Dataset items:
========================

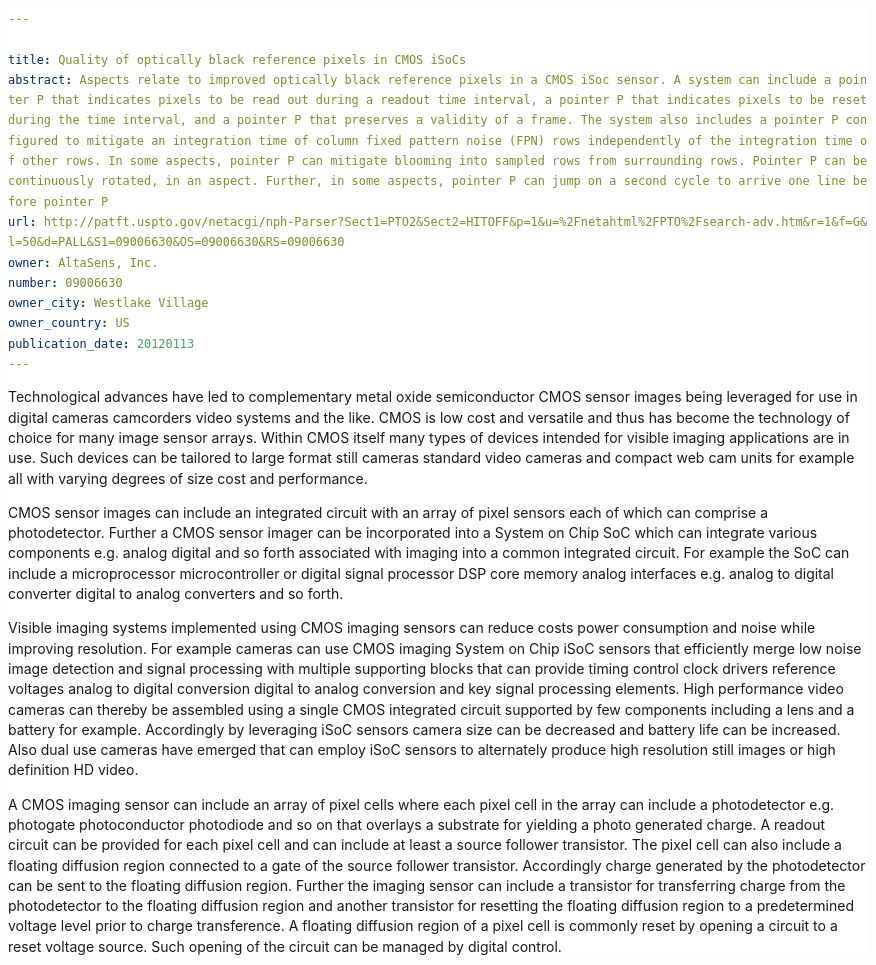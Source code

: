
 ```yaml
---

title: Quality of optically black reference pixels in CMOS iSoCs
abstract: Aspects relate to improved optically black reference pixels in a CMOS iSoc sensor. A system can include a pointer P that indicates pixels to be read out during a readout time interval, a pointer P that indicates pixels to be reset during the time interval, and a pointer P that preserves a validity of a frame. The system also includes a pointer P configured to mitigate an integration time of column fixed pattern noise (FPN) rows independently of the integration time of other rows. In some aspects, pointer P can mitigate blooming into sampled rows from surrounding rows. Pointer P can be continuously rotated, in an aspect. Further, in some aspects, pointer P can jump on a second cycle to arrive one line before pointer P
url: http://patft.uspto.gov/netacgi/nph-Parser?Sect1=PTO2&Sect2=HITOFF&p=1&u=%2Fnetahtml%2FPTO%2Fsearch-adv.htm&r=1&f=G&l=50&d=PALL&S1=09006630&OS=09006630&RS=09006630
owner: AltaSens, Inc.
number: 09006630
owner_city: Westlake Village
owner_country: US
publication_date: 20120113
---
```

Technological advances have led to complementary metal oxide semiconductor CMOS sensor images being leveraged for use in digital cameras camcorders video systems and the like. CMOS is low cost and versatile and thus has become the technology of choice for many image sensor arrays. Within CMOS itself many types of devices intended for visible imaging applications are in use. Such devices can be tailored to large format still cameras standard video cameras and compact web cam units for example all with varying degrees of size cost and performance.

CMOS sensor images can include an integrated circuit with an array of pixel sensors each of which can comprise a photodetector. Further a CMOS sensor imager can be incorporated into a System on Chip SoC which can integrate various components e.g. analog digital and so forth associated with imaging into a common integrated circuit. For example the SoC can include a microprocessor microcontroller or digital signal processor DSP core memory analog interfaces e.g. analog to digital converter digital to analog converters and so forth.

Visible imaging systems implemented using CMOS imaging sensors can reduce costs power consumption and noise while improving resolution. For example cameras can use CMOS imaging System on Chip iSoC sensors that efficiently merge low noise image detection and signal processing with multiple supporting blocks that can provide timing control clock drivers reference voltages analog to digital conversion digital to analog conversion and key signal processing elements. High performance video cameras can thereby be assembled using a single CMOS integrated circuit supported by few components including a lens and a battery for example. Accordingly by leveraging iSoC sensors camera size can be decreased and battery life can be increased. Also dual use cameras have emerged that can employ iSoC sensors to alternately produce high resolution still images or high definition HD video.

A CMOS imaging sensor can include an array of pixel cells where each pixel cell in the array can include a photodetector e.g. photogate photoconductor photodiode and so on that overlays a substrate for yielding a photo generated charge. A readout circuit can be provided for each pixel cell and can include at least a source follower transistor. The pixel cell can also include a floating diffusion region connected to a gate of the source follower transistor. Accordingly charge generated by the photodetector can be sent to the floating diffusion region. Further the imaging sensor can include a transistor for transferring charge from the photodetector to the floating diffusion region and another transistor for resetting the floating diffusion region to a predetermined voltage level prior to charge transference. A floating diffusion region of a pixel cell is commonly reset by opening a circuit to a reset voltage source. Such opening of the circuit can be managed by digital control.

========================

__TASK ITEM__. Having removed the pictures, write out the records exactly as they stand.

__OUTPUT__.
Source code

:
 ```yaml
---

title: Quality of optically black reference pixels in CMOS iSoCs
abstract: Aspects relate to improved optically black reference pixels in a CMOS iSoc sensor. A system can include a pointer P that indicates pixels to be read out during a readout time interval, a pointer P that indicates pixels to be reset during the time interval, and a pointer P that preserves a validity of a frame. The system also includes a pointer P configured to mitigate an integration time of column fixed pattern noise (FPN) rows independently of the integration time of other rows. In some aspects, pointer P can mitigate blooming into sampled rows from surrounding rows. Pointer P can be continuously rotated, in an aspect. Further, in some aspects, pointer P can jump on a second cycle to arrive one line before pointer P
url: http://patft.uspto.gov/netacgi/nph-Parser?Sect1=PTO2&Sect2=HITOFF&p=1&u=%2Fnetahtml%2FPTO%2Fsearch-adv.htm&r=1&f=G&l=50&d=PALL&S1=09006630&OS=09006630&RS=09006630
owner: AltaSens, Inc.
number: 09006630
owner_city: Westlake Village
owner_country: US
publication_date: 20120113
---
```

Technological advances have led to complementary metal oxide semiconductor CMOS sensor images being leveraged for use in digital cameras camcorders video systems and the like. CMOS is low cost and versatile and thus has become the technology of choice for many image sensor arrays. Within CMOS itself many types of devices intended for visible imaging applications are in use. Such devices can be tailored to large format still cameras standard video cameras and compact web cam units for example all with varying degrees of size cost and performance.

CMOS sensor images can include an integrated circuit with an array of pixel sensors each of which can comprise a photodetector. Further a CMOS sensor imager can be incorporated into a System on Chip SoC which can integrate various components e.g. analog digital and so forth associated with imaging into a common integrated circuit. For example the SoC can include a microprocessor microcontroller or digital signal processor DSP core memory analog interfaces e.g. analog to digital converter digital to analog converters and so forth.

Visible imaging systems implemented using CMOS imaging sensors can reduce costs power consumption and noise while improving resolution. For example cameras can use CMOS imaging System on Chip iSoC sensors that efficiently merge low noise image detection and signal processing with multiple supporting blocks that can provide timing control clock drivers reference voltages analog to digital conversion digital to analog conversion and key signal processing elements. High performance video cameras can thereby be assembled using a single CMOS integrated circuit supported by few components including a lens and a battery for example. Accordingly by leveraging iSoC sensors camera size can be decreased and battery life can be increased. Also dual use cameras have emerged that can employ iSoC sensors to alternately produce high resolution still images or high definition HD video.

A CMOS imaging sensor can include an array of pixel cells where each pixel cell in the array can include a photodetector e.g. photogate photoconductor photodiode and so on that overlays a substrate for yielding a photo generated charge. A readout circuit can be provided for each pixel cell and can include at least a source follower transistor. The pixel cell can also include a floating diffusion region connected to a gate of the source follower transistor. Accordingly charge generated by the photodetector can be sent to the floating diffusion region. Further the imaging sensor can include a transistor for transferring charge from the photodetector to the floating diffusion region and another transistor for resetting the floating diffusion region to a predetermined voltage level prior to charge transference. A floating diffusion region of a pixel cell is commonly reset by opening a circuit to a reset voltage source. Such opening of the circuit can be managed by digital control.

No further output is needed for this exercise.